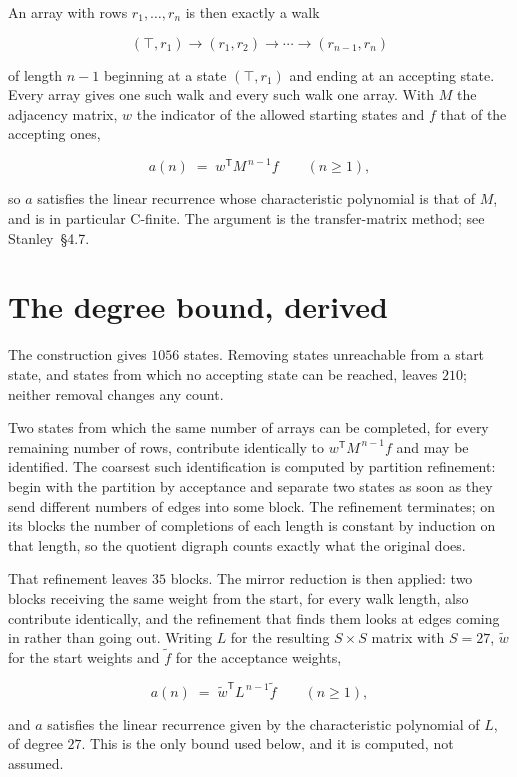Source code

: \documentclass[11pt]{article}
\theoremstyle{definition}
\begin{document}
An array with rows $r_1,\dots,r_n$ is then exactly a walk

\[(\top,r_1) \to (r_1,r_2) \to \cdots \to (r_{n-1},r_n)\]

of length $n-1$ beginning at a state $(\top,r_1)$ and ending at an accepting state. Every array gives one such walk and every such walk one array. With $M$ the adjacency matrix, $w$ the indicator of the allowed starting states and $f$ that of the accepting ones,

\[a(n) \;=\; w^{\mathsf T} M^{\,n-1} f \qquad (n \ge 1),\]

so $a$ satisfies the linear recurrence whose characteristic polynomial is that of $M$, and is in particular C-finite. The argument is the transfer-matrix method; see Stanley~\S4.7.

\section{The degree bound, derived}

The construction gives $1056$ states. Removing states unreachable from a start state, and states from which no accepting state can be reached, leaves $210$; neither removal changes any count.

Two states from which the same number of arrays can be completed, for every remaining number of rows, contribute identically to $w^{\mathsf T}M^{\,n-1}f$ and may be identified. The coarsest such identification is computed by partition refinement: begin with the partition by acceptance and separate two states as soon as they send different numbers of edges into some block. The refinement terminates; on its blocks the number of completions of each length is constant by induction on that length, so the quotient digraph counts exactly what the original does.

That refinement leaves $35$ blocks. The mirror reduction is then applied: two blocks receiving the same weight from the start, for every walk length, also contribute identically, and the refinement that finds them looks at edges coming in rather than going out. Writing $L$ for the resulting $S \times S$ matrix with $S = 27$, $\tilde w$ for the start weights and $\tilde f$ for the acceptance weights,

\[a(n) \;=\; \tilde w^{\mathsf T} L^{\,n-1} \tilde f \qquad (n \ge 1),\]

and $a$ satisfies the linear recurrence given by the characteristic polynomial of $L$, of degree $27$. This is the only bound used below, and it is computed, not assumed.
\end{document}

· · · · ·

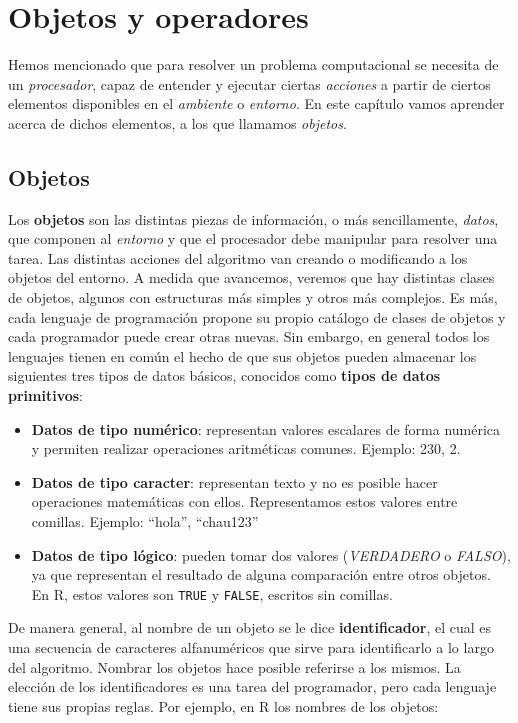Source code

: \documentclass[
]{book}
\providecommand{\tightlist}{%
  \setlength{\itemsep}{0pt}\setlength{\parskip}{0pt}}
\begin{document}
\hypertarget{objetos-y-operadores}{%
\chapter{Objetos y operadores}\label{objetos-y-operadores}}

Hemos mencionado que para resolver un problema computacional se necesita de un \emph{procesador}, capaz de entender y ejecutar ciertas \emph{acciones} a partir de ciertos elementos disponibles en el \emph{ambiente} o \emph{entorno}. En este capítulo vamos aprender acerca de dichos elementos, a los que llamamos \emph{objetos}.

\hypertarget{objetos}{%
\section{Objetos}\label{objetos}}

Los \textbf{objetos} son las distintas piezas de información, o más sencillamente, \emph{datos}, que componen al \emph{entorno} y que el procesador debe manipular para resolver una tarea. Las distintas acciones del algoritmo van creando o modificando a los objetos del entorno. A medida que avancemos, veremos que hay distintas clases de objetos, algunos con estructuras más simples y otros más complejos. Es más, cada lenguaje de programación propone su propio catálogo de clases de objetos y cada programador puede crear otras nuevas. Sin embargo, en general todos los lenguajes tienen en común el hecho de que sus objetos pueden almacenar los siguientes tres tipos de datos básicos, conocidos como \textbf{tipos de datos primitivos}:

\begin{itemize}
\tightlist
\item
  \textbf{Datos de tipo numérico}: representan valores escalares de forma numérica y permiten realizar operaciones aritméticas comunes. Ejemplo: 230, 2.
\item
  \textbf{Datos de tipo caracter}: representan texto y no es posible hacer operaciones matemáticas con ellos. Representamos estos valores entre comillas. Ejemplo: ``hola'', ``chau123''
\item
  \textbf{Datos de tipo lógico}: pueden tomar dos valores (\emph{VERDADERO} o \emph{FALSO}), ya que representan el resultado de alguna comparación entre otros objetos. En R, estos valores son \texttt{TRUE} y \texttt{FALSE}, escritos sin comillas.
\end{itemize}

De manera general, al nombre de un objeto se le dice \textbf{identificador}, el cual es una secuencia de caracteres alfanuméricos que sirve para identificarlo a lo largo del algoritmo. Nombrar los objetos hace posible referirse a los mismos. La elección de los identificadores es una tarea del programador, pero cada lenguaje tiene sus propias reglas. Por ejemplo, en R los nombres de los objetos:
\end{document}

· · · · ·

Exercise aim
Determine the number of lines in the data that contain "such" as a word or string, and state only that number.

Completed exercise
2